— YOUR ASSIGNMENT —
Return the lines below that contain the word "tools".

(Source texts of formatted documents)
-------------------------

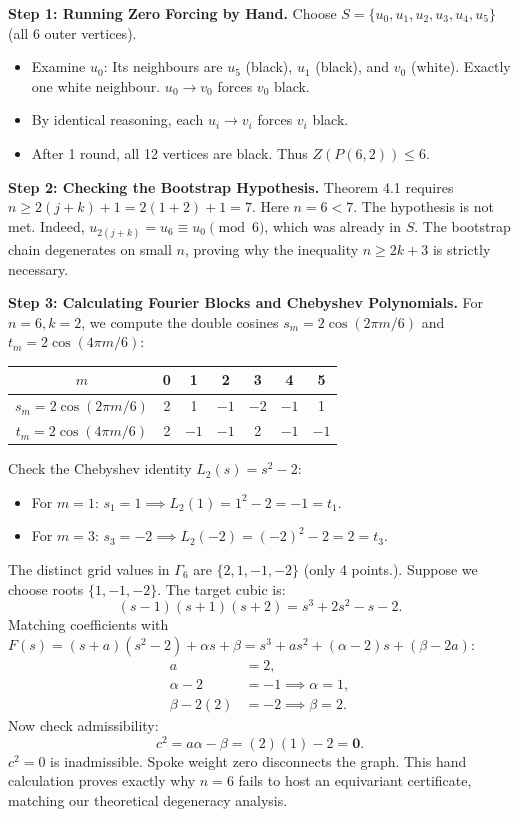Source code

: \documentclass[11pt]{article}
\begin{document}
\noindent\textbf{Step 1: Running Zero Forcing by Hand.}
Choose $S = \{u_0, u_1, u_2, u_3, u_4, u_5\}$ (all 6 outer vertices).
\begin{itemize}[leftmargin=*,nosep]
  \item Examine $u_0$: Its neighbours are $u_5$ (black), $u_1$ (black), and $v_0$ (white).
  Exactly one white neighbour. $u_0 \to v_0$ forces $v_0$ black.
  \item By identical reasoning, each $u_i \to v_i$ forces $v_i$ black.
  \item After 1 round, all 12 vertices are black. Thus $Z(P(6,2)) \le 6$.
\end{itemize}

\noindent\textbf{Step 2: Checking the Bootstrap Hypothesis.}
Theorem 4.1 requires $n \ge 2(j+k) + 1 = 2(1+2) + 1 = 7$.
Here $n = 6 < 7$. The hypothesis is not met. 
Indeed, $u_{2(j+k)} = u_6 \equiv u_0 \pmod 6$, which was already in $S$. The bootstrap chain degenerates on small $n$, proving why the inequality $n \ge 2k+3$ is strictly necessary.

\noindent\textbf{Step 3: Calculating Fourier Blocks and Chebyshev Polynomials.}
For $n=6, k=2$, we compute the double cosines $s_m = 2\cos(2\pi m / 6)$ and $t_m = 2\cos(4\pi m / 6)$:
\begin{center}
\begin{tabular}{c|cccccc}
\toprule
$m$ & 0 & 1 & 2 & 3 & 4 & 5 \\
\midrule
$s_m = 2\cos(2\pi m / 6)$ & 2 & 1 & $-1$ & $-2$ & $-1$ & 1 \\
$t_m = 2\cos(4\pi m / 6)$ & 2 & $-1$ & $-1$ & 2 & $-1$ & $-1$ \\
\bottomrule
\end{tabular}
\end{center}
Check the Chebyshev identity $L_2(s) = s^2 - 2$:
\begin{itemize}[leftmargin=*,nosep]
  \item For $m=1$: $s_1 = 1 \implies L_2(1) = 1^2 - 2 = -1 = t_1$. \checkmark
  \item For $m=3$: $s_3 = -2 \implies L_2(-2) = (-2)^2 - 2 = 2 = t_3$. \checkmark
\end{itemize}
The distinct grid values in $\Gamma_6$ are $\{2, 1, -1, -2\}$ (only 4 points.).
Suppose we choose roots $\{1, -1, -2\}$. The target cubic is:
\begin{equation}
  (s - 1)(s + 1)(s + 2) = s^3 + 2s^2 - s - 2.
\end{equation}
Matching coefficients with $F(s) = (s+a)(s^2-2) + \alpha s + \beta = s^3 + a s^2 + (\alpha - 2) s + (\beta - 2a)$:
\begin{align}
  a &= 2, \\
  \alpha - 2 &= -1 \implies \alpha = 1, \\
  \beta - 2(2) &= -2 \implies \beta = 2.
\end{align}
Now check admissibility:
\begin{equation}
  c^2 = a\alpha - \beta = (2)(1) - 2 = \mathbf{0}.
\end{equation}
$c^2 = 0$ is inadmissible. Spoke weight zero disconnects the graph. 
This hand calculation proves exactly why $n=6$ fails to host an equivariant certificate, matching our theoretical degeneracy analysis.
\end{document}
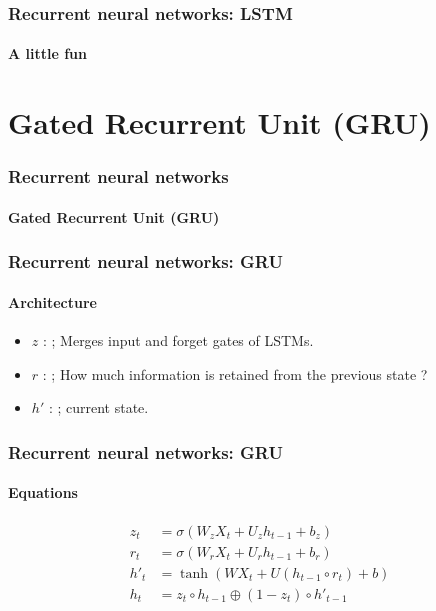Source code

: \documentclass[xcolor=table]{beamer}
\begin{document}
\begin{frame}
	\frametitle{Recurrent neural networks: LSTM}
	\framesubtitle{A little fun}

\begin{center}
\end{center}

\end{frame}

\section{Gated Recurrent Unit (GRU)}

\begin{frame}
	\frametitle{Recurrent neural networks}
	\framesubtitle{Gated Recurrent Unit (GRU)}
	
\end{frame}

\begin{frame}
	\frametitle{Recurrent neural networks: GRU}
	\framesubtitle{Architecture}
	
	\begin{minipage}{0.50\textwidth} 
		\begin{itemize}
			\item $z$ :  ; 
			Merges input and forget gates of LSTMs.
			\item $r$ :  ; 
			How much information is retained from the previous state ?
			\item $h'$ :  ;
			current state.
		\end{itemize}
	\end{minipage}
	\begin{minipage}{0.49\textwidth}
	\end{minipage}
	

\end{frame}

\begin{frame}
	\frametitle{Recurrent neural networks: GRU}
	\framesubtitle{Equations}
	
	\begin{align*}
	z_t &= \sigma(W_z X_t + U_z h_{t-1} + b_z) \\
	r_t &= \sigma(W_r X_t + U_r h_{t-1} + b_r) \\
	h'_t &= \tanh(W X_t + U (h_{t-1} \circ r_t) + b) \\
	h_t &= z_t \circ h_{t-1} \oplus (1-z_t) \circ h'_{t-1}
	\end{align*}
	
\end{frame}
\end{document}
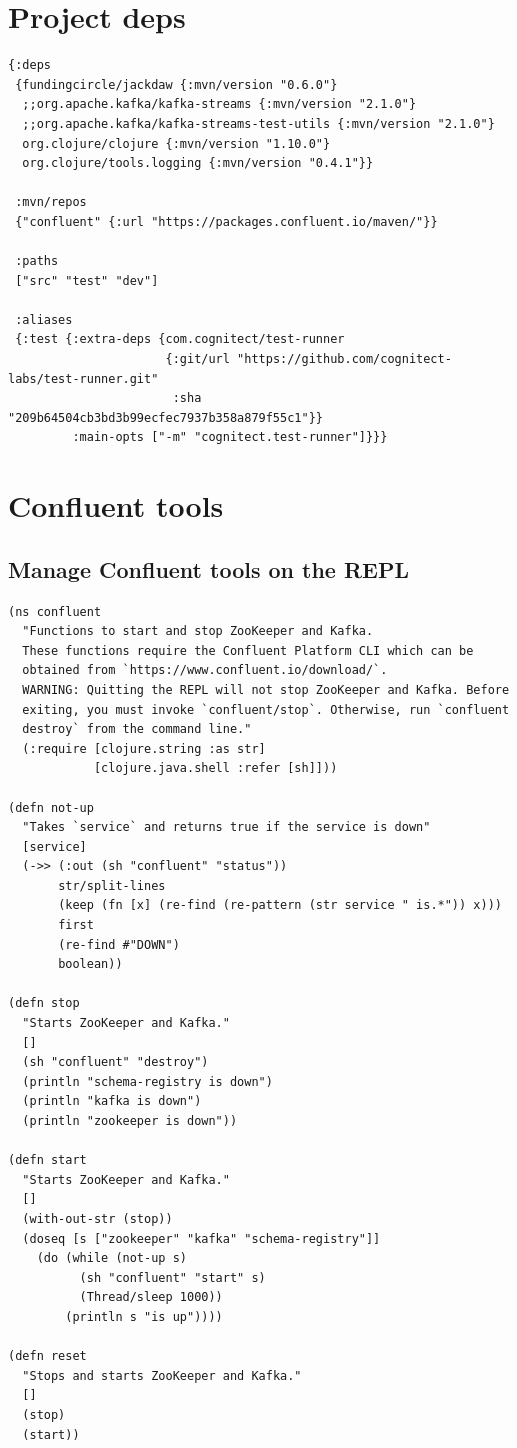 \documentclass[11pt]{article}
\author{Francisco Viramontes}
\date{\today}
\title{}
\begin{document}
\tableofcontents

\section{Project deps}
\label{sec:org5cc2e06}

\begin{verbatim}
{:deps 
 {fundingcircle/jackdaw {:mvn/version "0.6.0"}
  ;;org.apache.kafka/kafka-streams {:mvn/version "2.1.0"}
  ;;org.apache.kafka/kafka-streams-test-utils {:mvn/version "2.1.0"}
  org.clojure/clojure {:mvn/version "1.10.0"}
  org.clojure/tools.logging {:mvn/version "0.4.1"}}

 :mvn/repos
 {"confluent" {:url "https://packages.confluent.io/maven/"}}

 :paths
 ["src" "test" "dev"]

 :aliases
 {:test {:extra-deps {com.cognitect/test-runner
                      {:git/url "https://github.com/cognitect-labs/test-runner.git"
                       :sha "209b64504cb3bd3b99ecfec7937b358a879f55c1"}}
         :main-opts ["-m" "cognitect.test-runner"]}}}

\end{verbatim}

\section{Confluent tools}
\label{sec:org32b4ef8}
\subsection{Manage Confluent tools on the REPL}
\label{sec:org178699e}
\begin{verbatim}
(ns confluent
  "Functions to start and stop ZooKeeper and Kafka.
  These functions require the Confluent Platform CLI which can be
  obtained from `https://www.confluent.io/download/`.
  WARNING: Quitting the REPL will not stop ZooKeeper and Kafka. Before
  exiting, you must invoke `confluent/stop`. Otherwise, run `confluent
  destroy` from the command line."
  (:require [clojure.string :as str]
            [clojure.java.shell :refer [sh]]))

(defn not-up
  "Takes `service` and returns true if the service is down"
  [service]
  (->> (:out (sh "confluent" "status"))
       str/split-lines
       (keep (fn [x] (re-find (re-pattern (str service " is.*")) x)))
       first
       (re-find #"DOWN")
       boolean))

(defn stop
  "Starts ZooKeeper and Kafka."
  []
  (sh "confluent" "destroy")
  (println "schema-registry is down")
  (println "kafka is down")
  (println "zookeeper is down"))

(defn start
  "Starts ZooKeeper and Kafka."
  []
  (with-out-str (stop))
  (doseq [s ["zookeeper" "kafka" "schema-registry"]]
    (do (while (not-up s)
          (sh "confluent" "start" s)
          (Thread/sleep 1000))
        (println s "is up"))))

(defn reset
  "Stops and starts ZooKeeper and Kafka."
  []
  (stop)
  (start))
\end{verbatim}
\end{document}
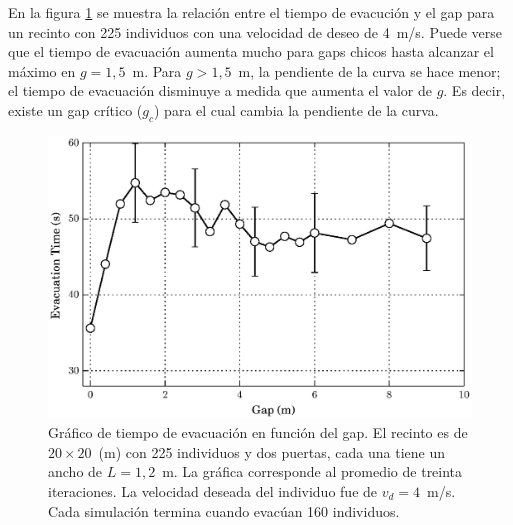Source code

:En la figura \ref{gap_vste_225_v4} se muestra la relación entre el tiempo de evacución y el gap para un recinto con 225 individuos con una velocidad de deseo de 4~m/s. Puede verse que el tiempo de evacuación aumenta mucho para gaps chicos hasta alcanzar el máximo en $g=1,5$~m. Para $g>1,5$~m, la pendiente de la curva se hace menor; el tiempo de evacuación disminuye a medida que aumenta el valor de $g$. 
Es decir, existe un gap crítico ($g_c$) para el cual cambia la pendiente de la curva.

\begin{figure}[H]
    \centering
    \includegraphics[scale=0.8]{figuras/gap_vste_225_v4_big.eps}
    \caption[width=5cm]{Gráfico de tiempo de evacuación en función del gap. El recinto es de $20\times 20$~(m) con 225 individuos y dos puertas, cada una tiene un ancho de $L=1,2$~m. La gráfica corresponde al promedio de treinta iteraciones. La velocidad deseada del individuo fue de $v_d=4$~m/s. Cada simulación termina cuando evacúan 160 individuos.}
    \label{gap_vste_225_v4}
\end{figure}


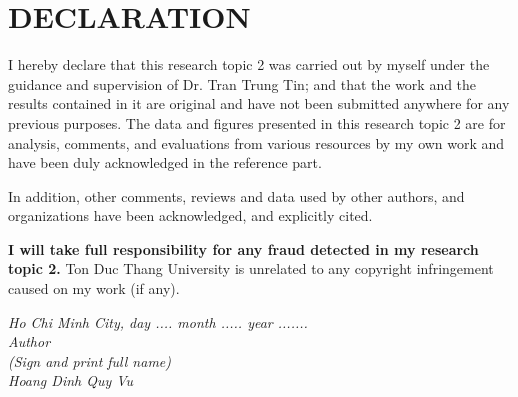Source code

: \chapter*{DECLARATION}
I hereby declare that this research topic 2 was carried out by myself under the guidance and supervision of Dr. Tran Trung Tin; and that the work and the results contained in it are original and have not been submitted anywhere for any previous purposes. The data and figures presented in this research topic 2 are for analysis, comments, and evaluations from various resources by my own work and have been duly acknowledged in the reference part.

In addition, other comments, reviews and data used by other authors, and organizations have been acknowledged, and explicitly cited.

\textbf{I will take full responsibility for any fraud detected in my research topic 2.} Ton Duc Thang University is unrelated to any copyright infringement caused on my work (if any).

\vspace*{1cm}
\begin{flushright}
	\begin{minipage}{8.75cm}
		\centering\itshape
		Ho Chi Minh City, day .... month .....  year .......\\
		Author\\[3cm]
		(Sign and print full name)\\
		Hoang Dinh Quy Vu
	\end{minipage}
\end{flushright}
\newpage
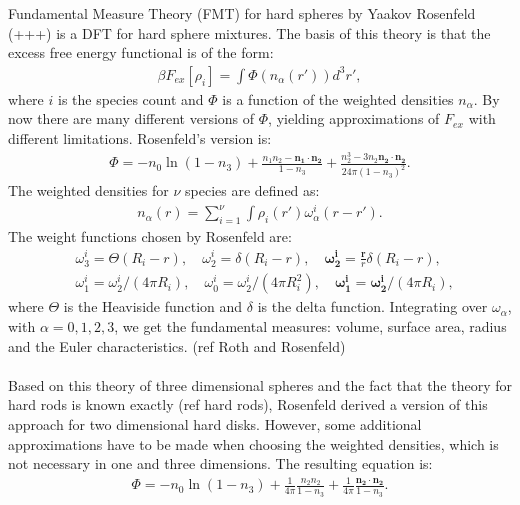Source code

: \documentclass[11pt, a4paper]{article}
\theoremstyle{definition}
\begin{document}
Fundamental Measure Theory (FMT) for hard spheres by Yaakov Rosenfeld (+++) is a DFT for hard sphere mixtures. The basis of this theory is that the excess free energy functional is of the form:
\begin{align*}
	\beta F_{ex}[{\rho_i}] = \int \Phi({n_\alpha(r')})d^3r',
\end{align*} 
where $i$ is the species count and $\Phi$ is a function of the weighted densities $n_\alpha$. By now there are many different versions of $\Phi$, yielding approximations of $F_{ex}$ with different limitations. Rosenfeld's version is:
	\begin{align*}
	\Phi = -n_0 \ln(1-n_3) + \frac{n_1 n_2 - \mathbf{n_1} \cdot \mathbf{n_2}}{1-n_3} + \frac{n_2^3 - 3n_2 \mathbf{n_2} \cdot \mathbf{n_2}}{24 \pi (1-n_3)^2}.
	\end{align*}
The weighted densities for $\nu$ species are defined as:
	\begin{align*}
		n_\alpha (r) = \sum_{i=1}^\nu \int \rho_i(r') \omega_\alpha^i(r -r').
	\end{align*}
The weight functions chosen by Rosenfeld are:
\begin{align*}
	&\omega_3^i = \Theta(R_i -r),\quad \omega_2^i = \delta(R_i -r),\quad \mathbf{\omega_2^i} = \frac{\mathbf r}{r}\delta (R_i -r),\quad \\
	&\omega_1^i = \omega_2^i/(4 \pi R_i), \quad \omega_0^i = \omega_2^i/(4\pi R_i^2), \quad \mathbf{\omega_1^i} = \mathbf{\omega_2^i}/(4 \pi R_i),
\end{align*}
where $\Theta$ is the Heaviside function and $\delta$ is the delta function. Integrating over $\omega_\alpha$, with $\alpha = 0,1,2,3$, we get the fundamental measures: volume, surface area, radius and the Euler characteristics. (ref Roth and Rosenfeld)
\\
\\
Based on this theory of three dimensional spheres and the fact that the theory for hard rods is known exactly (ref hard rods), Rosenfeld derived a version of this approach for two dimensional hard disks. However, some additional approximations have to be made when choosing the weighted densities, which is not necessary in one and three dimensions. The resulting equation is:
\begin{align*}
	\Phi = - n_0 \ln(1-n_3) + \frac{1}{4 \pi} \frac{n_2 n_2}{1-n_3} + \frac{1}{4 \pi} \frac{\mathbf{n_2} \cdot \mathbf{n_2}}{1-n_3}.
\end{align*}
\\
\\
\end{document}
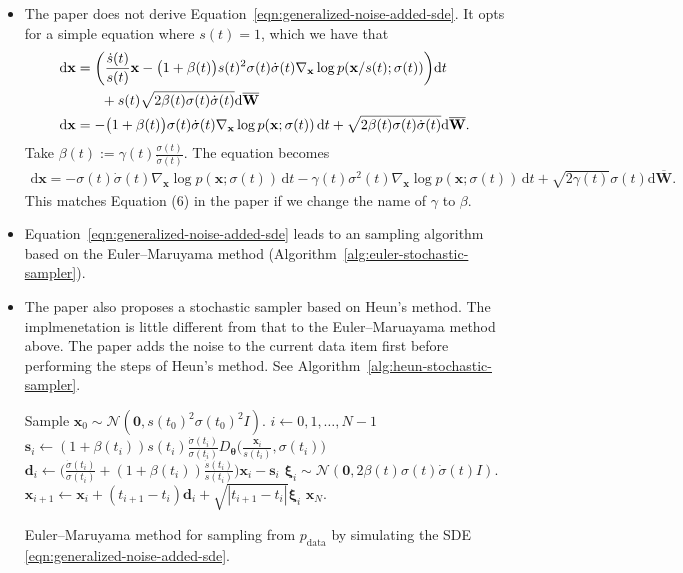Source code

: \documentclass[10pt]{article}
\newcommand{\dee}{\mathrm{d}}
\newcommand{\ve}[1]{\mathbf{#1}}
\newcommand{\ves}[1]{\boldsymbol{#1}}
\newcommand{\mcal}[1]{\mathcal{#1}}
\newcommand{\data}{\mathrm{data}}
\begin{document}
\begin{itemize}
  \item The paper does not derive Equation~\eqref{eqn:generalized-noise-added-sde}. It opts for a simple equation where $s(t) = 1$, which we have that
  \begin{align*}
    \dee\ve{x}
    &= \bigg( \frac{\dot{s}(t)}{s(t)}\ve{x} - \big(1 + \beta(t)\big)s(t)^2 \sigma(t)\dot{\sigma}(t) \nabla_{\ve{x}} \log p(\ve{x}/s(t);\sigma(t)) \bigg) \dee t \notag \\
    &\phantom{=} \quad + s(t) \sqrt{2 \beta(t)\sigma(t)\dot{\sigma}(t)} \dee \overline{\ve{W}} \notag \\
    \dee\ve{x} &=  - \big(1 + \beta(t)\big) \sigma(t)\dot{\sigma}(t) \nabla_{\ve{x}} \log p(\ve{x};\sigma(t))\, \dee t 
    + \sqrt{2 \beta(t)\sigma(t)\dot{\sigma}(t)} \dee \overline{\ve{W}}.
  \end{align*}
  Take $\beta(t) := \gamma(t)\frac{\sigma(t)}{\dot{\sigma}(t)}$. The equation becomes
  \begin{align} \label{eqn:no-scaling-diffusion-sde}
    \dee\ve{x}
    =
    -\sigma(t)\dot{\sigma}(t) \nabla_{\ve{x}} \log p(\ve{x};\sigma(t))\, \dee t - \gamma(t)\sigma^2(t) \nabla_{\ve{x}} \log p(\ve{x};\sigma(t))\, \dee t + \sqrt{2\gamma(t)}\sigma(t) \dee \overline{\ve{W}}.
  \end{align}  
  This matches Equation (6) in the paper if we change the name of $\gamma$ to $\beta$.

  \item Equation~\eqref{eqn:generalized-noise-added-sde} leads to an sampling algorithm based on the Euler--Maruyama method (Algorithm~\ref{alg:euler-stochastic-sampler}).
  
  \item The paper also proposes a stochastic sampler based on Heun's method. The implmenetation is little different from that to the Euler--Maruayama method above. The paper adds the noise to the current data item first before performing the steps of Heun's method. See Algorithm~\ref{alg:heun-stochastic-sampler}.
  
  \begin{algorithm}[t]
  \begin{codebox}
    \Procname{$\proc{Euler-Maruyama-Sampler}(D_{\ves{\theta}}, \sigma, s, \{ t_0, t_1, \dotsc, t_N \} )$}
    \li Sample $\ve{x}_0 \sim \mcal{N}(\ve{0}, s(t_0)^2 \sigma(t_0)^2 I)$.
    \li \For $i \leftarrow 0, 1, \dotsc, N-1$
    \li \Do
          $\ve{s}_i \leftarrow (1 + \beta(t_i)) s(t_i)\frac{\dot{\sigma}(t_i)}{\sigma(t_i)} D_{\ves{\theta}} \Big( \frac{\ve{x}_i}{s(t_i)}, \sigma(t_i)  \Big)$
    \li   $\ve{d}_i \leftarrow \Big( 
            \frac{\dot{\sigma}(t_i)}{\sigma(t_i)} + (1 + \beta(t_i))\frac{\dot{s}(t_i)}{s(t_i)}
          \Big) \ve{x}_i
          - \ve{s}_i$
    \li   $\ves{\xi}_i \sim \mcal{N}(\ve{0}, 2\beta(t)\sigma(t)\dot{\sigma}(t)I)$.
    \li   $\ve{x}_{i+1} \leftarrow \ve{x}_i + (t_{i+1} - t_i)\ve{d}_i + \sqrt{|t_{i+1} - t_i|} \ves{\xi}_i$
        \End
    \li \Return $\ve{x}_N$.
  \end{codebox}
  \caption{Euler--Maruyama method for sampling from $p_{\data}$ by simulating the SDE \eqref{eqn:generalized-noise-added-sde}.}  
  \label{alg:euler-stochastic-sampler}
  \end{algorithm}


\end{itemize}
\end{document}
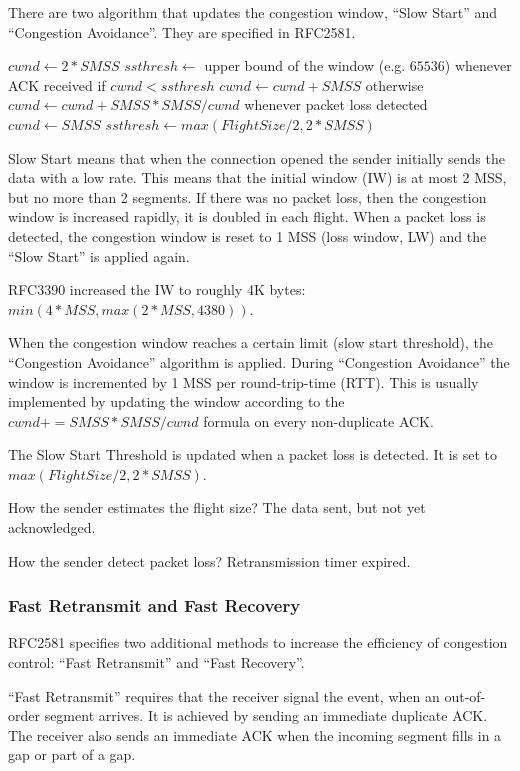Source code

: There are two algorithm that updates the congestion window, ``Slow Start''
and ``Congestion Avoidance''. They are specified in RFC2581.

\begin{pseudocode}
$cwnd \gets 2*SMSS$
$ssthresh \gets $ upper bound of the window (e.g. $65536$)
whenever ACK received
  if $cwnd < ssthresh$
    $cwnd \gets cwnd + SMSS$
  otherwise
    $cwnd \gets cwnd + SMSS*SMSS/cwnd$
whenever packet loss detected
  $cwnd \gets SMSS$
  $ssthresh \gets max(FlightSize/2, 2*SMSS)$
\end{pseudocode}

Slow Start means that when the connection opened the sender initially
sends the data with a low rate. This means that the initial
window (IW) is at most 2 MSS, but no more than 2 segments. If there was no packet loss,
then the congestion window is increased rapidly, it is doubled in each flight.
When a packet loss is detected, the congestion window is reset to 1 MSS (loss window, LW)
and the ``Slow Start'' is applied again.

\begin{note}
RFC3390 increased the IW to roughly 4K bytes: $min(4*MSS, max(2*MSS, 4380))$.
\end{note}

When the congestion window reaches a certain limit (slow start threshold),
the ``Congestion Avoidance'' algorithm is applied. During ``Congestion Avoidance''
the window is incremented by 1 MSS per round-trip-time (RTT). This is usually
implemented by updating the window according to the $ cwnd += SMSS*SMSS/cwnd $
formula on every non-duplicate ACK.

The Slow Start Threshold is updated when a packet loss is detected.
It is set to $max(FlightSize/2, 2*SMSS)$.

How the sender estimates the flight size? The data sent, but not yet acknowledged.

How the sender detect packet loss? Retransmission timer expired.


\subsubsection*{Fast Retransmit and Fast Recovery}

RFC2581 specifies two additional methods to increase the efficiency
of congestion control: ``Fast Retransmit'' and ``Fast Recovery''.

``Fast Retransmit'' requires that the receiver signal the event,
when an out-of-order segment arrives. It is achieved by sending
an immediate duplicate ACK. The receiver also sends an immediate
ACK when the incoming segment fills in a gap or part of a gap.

-------------------------

— PROBLEM SOLUTION —
  org.clojure/tools.logging {:mvn/version "0.4.1"}}
\section{Confluent tools}
\subsection{Manage Confluent tools on the REPL}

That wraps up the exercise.